ProSiebenSat1 BaFin verklagt

Der Großaktionär K-Capital Partners fährt alle Geschütze auf, um von Haim Saban ein Angebot für ein Aktienpaket an ProSiebenSat1 zu erhalten. Die Amerikaner setzen dabei auch die Finanzaufsicht BaFin unter Druck. Da die sich offenbar davon nicht beeindrucken lässt, hat der Investor gegen das Amt Klage eingereicht.

Hamburg - Eine weitere Posse im Kampf um ProSiebenSat1 : Der Großaktionär K-Capital Partners hat gegen die Finanzaufsicht BaFin Klage eingereicht. Sabine Reimer, Sprecherin der Behörde, bestätigte gegenüber manager-magazin.de einen entsprechenden Bericht der "Financial Times Deutschland".

K-Capital Partners ist mit etwa acht Prozent an der Sendergruppe beteiligt.
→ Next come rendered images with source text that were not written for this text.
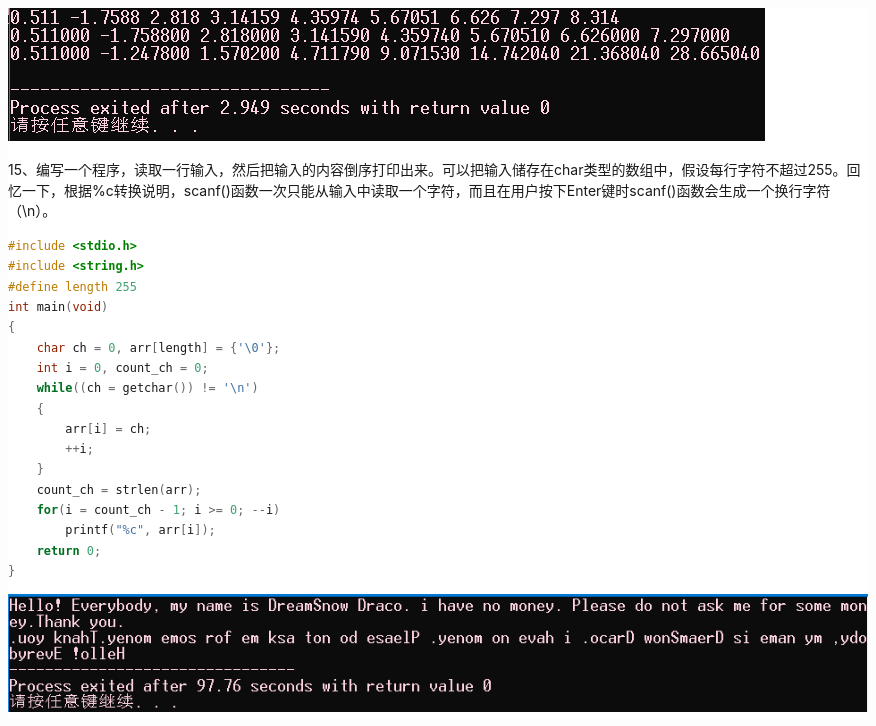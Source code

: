 ![1676531825452](images/1676531825452.png)

15、编写一个程序，读取一行输入，然后把输入的内容倒序打印出来。可以把输入储存在char类型的数组中，假设每行字符不超过255。回忆一下，根据%c转换说明，scanf()函数一次只能从输入中读取一个字符，而且在用户按下Enter键时scanf()函数会生成一个换行字符（\n）。

```C
#include <stdio.h>
#include <string.h>
#define length 255
int main(void)
{
    char ch = 0, arr[length] = {'\0'};
    int i = 0, count_ch = 0;
    while((ch = getchar()) != '\n')
    {
        arr[i] = ch;
        ++i;
    }
    count_ch = strlen(arr);
    for(i = count_ch - 1; i >= 0; --i)
        printf("%c", arr[i]);
    return 0;
}
```

![1676532438235](images/1676532438235.png)

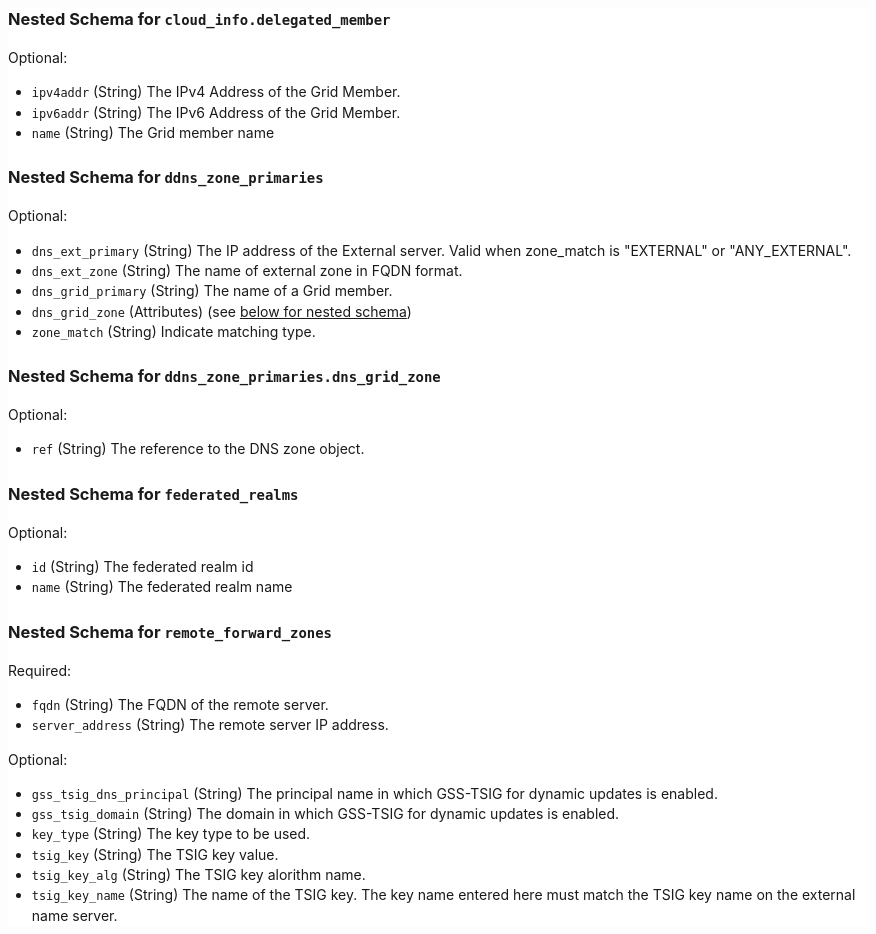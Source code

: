 <a id="nestedatt--cloud_info--delegated_member"></a>
### Nested Schema for `cloud_info.delegated_member`

Optional:

- `ipv4addr` (String) The IPv4 Address of the Grid Member.
- `ipv6addr` (String) The IPv6 Address of the Grid Member.
- `name` (String) The Grid member name



<a id="nestedatt--ddns_zone_primaries"></a>
### Nested Schema for `ddns_zone_primaries`

Optional:

- `dns_ext_primary` (String) The IP address of the External server. Valid when zone_match is "EXTERNAL" or "ANY_EXTERNAL".
- `dns_ext_zone` (String) The name of external zone in FQDN format.
- `dns_grid_primary` (String) The name of a Grid member.
- `dns_grid_zone` (Attributes) (see [below for nested schema](#nestedatt--ddns_zone_primaries--dns_grid_zone))
- `zone_match` (String) Indicate matching type.

<a id="nestedatt--ddns_zone_primaries--dns_grid_zone"></a>
### Nested Schema for `ddns_zone_primaries.dns_grid_zone`

Optional:

- `ref` (String) The reference to the DNS zone object.



<a id="nestedatt--federated_realms"></a>
### Nested Schema for `federated_realms`

Optional:

- `id` (String) The federated realm id
- `name` (String) The federated realm name


<a id="nestedatt--remote_forward_zones"></a>
### Nested Schema for `remote_forward_zones`

Required:

- `fqdn` (String) The FQDN of the remote server.
- `server_address` (String) The remote server IP address.

Optional:

- `gss_tsig_dns_principal` (String) The principal name in which GSS-TSIG for dynamic updates is enabled.
- `gss_tsig_domain` (String) The domain in which GSS-TSIG for dynamic updates is enabled.
- `key_type` (String) The key type to be used.
- `tsig_key` (String) The TSIG key value.
- `tsig_key_alg` (String) The TSIG key alorithm name.
- `tsig_key_name` (String) The name of the TSIG key. The key name entered here must match the TSIG key name on the external name server.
Die Bostener Kapitalgeber wollen erreichen, dass die Behörde die freien Aktionäre von ProSiebenSat1 im Fall Saban hinzuzieht.

Streitpunkt ist, dass der US-Milliardär Haim Saban, der ProSiebenSat1 übernehmen möchte, auf ein Pflichtangebot an die freien Aktionäre verzichten will. Nach dem deutschen Übernahmegesetz muss aber ein Investor, der mehr als 30 Prozent an einem Unternehmen übernimmt, auch den freien Aktionären ein entsprechendes Übernahmeangebot machen. Saban plant 36 Prozent der Aktien zu übernehmen, womit er 72 Prozent der Stimmrechte erhielte.

Saban beantragte bei der BaFin mittlerweile, ihm eine Ausnahmeregelung einzuräumen. K-Capital reichte seinerseits mehrere Anträge bei der BaFin ein, Akteneinsicht zu erhalten und zum Verfahren hinzugezogen zu werden. Doch die BaFin lehnte dies bislang ab. Sie handele ohnehin im öffentlichen Interesse, argumentierte das Amt. Zudem gebe es für die Aktionäre keine rechtliche Grundlage dafür, in die Verfahren miteinbezogen zu werden.

Saban will die BaFin davon überzeugen, dass er das Geld lieber in die Sendergruppe stecken will als in die restlichen Anteilseigner. Experten schätzen, ein Angebot an die freien Aktionäre könnte den Milliardär etwa 400 Millionen Euro kosten.

Ausnahmen gelten aber unter anderem im Erb- oder im Sanierungsfall. ProSiebenSat1 fuhr zwar zuletzt einen deutlichen Verlust ein. Ein Sanierungsfall sei die Gruppe aber nicht, betonte Vorstandschef Urs Rohner bei der Bekanntgabe der Quartalszahlen. Nach Darstelung Sabans jedoch, könnte das Unternehmen zum Sanierungsfall werden, sollte er das Geld nicht in die Sendergruppe investieren können.

Ob die BaFin Sabans Wunsch nachkommt, ist bislang offen. Die Prüfung werde noch einige Wochen dauern, sagte Reimer.